**GOAL OF THE EXERCISE**: Once you have located the line containing "3. Open your" in the material below, return it exactly along with each line after it through the line containing "## Architecture".
━━ DATASET RECORDS ━━
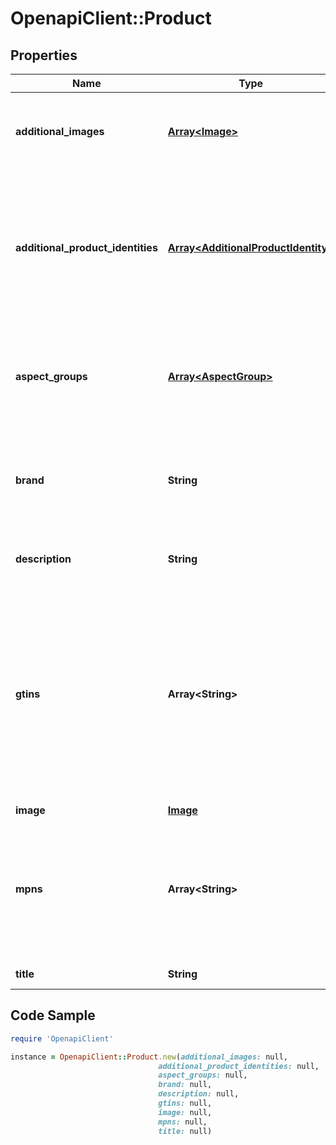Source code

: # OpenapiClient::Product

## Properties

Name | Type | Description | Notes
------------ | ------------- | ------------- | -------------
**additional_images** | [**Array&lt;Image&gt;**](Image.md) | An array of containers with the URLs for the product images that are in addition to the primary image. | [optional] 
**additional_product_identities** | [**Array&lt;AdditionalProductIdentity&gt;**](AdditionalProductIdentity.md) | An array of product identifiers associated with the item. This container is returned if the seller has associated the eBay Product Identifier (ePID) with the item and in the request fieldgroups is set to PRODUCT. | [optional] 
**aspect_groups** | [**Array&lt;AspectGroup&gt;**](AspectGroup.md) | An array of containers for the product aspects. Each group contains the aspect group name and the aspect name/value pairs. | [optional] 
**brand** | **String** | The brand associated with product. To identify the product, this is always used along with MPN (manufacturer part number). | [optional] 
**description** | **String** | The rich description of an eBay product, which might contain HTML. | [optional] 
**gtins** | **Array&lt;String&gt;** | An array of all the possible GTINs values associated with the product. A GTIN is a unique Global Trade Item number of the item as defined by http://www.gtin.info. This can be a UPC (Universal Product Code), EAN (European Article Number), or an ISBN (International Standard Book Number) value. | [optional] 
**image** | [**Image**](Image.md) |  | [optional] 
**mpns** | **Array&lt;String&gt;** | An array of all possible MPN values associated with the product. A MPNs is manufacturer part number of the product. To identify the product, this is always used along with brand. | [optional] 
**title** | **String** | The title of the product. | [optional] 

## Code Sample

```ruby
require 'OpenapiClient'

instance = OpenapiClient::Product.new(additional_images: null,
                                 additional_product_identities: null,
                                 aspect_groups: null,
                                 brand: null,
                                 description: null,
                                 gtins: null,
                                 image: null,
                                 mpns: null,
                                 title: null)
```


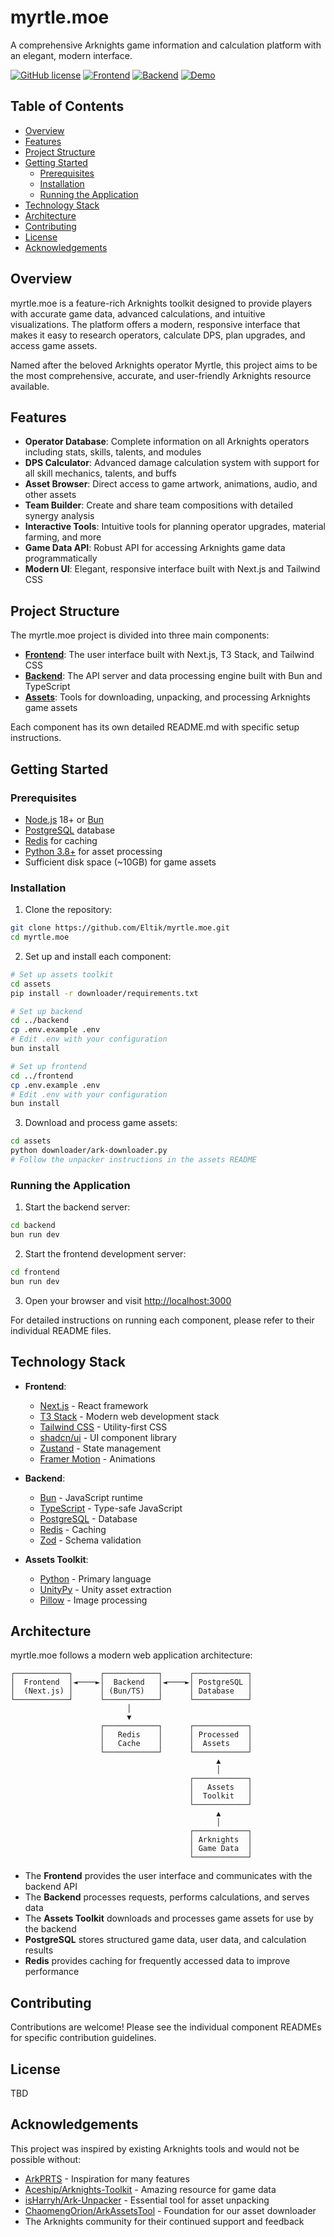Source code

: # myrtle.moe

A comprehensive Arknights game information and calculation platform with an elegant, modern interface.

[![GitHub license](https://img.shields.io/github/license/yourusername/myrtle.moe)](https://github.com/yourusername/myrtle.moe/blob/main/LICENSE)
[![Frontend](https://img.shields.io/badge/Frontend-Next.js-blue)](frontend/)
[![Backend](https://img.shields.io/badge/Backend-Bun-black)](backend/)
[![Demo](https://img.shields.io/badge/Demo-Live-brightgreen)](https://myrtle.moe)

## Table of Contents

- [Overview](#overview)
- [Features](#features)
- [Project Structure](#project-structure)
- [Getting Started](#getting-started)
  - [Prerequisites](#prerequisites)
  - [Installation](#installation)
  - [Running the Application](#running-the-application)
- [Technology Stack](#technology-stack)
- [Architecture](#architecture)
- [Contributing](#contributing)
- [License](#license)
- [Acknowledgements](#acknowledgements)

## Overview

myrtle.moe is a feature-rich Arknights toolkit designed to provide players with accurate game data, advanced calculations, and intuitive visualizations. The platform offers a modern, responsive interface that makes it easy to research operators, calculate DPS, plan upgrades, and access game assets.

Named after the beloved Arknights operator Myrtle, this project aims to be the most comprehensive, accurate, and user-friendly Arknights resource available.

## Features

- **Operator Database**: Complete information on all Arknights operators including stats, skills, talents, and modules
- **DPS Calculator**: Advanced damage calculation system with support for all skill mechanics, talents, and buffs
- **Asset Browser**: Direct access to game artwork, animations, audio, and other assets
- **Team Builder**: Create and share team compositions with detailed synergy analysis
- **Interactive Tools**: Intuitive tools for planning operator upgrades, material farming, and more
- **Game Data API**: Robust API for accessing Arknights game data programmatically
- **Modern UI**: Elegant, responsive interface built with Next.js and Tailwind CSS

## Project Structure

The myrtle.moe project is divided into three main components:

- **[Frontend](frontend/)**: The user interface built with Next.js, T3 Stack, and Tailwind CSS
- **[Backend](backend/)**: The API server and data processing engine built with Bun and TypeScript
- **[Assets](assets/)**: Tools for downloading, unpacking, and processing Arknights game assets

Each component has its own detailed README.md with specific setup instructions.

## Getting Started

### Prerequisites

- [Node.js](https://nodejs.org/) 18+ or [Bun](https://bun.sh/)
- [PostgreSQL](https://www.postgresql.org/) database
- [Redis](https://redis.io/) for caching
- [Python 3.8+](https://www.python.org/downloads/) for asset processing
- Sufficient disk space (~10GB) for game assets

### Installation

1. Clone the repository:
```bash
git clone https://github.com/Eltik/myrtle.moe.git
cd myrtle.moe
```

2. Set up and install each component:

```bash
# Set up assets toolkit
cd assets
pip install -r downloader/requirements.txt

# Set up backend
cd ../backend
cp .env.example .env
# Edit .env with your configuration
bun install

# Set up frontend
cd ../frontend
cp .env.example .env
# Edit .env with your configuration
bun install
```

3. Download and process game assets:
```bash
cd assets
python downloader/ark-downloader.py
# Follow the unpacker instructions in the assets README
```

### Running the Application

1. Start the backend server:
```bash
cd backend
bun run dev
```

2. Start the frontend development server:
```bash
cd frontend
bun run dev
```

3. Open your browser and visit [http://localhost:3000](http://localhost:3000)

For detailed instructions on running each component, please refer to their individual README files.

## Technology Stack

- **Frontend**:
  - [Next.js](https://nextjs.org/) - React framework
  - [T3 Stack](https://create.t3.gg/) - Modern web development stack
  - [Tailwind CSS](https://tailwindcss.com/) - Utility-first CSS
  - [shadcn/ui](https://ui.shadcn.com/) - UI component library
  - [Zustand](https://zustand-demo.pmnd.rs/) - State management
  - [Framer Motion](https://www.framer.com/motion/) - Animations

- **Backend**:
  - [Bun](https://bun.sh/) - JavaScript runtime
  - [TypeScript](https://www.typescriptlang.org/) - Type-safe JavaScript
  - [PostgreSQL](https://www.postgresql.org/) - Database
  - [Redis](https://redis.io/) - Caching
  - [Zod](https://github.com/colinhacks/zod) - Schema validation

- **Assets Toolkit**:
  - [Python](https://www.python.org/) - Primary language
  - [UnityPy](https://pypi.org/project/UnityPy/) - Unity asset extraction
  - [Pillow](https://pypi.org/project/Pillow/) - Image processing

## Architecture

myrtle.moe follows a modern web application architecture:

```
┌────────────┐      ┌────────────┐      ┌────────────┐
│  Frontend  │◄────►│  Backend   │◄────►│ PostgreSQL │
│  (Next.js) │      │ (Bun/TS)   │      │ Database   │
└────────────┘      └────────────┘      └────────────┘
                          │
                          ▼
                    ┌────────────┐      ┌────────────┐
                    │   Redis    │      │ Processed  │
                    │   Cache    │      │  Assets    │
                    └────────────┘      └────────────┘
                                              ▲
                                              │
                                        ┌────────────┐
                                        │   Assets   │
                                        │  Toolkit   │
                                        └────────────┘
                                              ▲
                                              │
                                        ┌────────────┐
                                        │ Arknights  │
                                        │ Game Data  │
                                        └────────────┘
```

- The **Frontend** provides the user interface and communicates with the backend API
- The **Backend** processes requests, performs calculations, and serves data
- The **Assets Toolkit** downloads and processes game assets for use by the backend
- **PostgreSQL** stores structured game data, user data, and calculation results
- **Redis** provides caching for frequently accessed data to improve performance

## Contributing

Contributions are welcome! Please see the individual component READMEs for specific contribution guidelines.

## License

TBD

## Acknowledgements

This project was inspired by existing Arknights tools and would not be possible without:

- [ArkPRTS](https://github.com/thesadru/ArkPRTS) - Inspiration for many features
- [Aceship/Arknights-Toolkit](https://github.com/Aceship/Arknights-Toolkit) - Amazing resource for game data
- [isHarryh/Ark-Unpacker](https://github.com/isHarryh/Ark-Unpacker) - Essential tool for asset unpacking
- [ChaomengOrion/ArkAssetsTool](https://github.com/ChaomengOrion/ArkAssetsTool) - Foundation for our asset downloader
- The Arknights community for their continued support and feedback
━━━
**ANSWER SECTION**:
3. Open your browser and visit [http://localhost:3000](http://localhost:3000)

For detailed instructions on running each component, please refer to their individual README files.

## Technology Stack

- **Frontend**:
  - [Next.js](https://nextjs.org/) - React framework
  - [T3 Stack](https://create.t3.gg/) - Modern web development stack
  - [Tailwind CSS](https://tailwindcss.com/) - Utility-first CSS
  - [shadcn/ui](https://ui.shadcn.com/) - UI component library
  - [Zustand](https://zustand-demo.pmnd.rs/) - State management
  - [Framer Motion](https://www.framer.com/motion/) - Animations

- **Backend**:
  - [Bun](https://bun.sh/) - JavaScript runtime
  - [TypeScript](https://www.typescriptlang.org/) - Type-safe JavaScript
  - [PostgreSQL](https://www.postgresql.org/) - Database
  - [Redis](https://redis.io/) - Caching
  - [Zod](https://github.com/colinhacks/zod) - Schema validation

- **Assets Toolkit**:
  - [Python](https://www.python.org/) - Primary language
  - [UnityPy](https://pypi.org/project/UnityPy/) - Unity asset extraction
  - [Pillow](https://pypi.org/project/Pillow/) - Image processing

## Architecture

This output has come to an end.